平成17年8月18日「読売新聞」都民版 連載17回目(最終回)


大都会でも車椅子(いす)を使うお年寄りの姿は珍しくなくなった。
近い将来、その車椅子の押し手に、フィリピンから来た看護師や介護士が加わるだろう。

日本はフィリピンとのFTA(自由貿易協定)で看護師、介護士の受け入れを決めた。
労働者の海外派遣を国策とするフィリピン政府の要請に、
医療・介護市場のコストダウン(安い労働力の確保)という観点から日本政府が応じた。

医療・福祉の現場の声が求めたわけではない。
いわば「勘定」の問題として処理された。

確かにフィリピンではGNP(国内総生産)の約1割を海外労働者からの送金が占める。

30万人ものフィリピン人看護師が中東や欧米で働いている。
しかし、フィリピン国内の乳児死亡率は日本の10倍。結核患者は60万人。
医療従事者の海外流出で、その医療環境は劣悪なまま放置されている。

貧しさから脱するはずの海外労働で、構造的な貧困が固定される。
目の前の患者を救えず、やむなく海を渡ってくる彼女たちを、日本の医療・福祉の現場はどう受けとめるだろうか。
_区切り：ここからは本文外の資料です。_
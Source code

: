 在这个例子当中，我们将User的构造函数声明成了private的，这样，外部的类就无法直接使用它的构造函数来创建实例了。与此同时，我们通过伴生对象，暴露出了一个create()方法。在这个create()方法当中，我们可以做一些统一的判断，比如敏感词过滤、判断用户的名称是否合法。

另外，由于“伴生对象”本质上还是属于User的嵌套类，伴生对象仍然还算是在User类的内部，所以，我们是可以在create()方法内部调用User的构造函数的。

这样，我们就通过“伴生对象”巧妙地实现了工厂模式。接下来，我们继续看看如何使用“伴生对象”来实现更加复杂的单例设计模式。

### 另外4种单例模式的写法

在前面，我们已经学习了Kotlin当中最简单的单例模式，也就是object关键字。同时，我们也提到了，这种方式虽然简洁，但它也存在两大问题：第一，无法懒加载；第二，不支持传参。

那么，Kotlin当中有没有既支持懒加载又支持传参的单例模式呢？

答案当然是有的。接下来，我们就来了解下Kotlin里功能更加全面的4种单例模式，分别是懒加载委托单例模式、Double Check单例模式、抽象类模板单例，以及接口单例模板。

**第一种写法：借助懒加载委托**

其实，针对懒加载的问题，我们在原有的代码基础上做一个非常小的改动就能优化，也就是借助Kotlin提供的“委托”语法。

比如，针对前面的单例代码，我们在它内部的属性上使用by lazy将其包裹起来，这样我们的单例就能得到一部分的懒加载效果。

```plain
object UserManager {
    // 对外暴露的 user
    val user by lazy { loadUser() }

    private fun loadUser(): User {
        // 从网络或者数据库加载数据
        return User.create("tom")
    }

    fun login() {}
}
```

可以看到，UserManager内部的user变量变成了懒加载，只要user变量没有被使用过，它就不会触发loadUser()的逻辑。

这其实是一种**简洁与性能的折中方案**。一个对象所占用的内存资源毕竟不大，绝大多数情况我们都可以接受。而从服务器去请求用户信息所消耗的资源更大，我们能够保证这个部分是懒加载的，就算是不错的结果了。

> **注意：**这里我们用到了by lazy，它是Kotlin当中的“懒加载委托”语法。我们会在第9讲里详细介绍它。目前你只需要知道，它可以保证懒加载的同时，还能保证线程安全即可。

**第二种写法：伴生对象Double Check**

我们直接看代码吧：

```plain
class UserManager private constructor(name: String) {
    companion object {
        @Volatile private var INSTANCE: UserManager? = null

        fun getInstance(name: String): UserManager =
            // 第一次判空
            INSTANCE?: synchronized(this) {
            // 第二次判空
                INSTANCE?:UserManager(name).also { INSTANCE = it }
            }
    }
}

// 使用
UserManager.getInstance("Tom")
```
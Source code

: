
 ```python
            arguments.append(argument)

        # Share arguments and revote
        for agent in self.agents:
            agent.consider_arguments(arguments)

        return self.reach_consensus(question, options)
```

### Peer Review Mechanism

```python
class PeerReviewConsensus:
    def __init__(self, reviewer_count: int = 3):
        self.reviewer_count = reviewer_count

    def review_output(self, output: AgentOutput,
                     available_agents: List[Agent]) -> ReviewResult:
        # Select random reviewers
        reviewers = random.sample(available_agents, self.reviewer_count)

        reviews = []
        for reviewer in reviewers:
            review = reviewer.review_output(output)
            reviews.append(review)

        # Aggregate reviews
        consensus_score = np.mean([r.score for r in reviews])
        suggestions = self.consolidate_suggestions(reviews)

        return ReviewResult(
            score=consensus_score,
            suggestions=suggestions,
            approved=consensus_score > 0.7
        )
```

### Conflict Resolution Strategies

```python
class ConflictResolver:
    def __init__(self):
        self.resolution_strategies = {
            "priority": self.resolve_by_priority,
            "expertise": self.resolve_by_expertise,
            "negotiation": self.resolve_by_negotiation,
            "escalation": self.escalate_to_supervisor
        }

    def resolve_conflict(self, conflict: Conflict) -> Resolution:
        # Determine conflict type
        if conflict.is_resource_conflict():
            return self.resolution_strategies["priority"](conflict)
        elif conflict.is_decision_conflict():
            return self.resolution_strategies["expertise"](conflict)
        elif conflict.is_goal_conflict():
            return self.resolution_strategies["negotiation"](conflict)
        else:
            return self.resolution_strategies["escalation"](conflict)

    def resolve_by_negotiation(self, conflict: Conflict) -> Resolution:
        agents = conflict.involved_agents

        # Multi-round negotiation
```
ちょうど20年前、山形県朝日町が、自治体の事業として初めてフィリピン人花嫁集団を迎え入れた。
その後、公的機関による「アジア人花嫁」の「導入」は加速した。

農山村が抱える深刻な嫁不足に比べれば、
介護分野での人手不足が外国人頼みでなければ解決できない状況だとは思えない。

フィリピンから看護師を受け入れるより、むしろ新しい雇用の創出という意味でも、
まずは日本人の若者に、医療、介護、福祉に携わることの大切さ、やりがいをもっと真剣に伝えるべきだ。

両国は、互いの内情とは裏腹に、経済官僚の敷いたレールを併走している。
アジアの「稀有(けう)な旅人」として数々の名著を遺した故・鶴見良行さんがご存命であったなら、
「東京とマニラだけで大事なことを決めるな」と語り出すのではないか。
国の懐は、首都に集う官僚たちの価値観よりも、はるかに深いはずなのだから。